Während Wissenschaftler für die gegenwärtige Phase der Pandemiebekämpfung die Metapher vom „Tanz mit dem Virus“ geprägt haben, erweist sie sich für Veranstalter und Künstler nicht zuletzt als Eiertanz mit beständig sich wandelnden und uneinheitlichen Regelungen. Schmerzhaft müssen Kulturinstitutionen erleben, dass ihre besondere Fähigkeit, mit Ambivalenzen umzugehen, Ungewissheit auszuhalten und sie produktiv zu machen, angesichts der Infektionsschutzmaßnahmen wirkungslos ist.

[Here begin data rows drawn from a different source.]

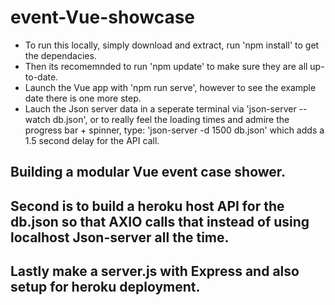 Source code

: # event-Vue-showcase

- To run this locally, simply download and extract, run 'npm install' to get the dependacies.
- Then its recomemnded to run 'npm update' to make sure they are all up-to-date.
- Launch the Vue app with 'npm run serve', however to see the example date there is one more step.
- Lauch the Json server data in a seperate terminal via 'json-server --watch db.json', or to really feel the loading times and admire the progress bar + spinner, type: 'json-server -d 1500 db.json' which adds a 1.5 second delay for the API call.

## Building a modular Vue event case shower.

## Second is to build a heroku host API for the db.json so that AXIO calls that instead of using localhost Json-server all the time.

## Lastly make a server.js with Express and also setup for heroku deployment.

Die Geselligkeit ist der Feind

Angesichts dieser zahlreichen Ungewissheiten bietet es nur schwachen Trost, dass die Universität der Bundeswehr noch einmal unterstreicht, dass es unwahrscheinlich ist, dass vom Musizieren selbst eine besondere Gefahr ausginge. Die Forscher fragen, „ob nicht das Sozialverhalten der eigentliche Ursprung der Infektion ist. Wenn besonders kontaktfreudige Menschen andere Chormitglieder mit Umarmung und Küsschen begrüßen, sich in der Pause angeregt unterhalten, nach der Probe noch in geselliger Runde Abendessen oder einen Wein miteinander trinken, bevor sie sich herzlich verabschieden, kann davon ausgegangen werden, dass dieses Sozialverhalten im Falle einer Infektion kritischer ist als das Singen selbst.“ Nicht das Musizieren also, die Geselligkeit ist der wahre Feind der Pandemiebekämpfung.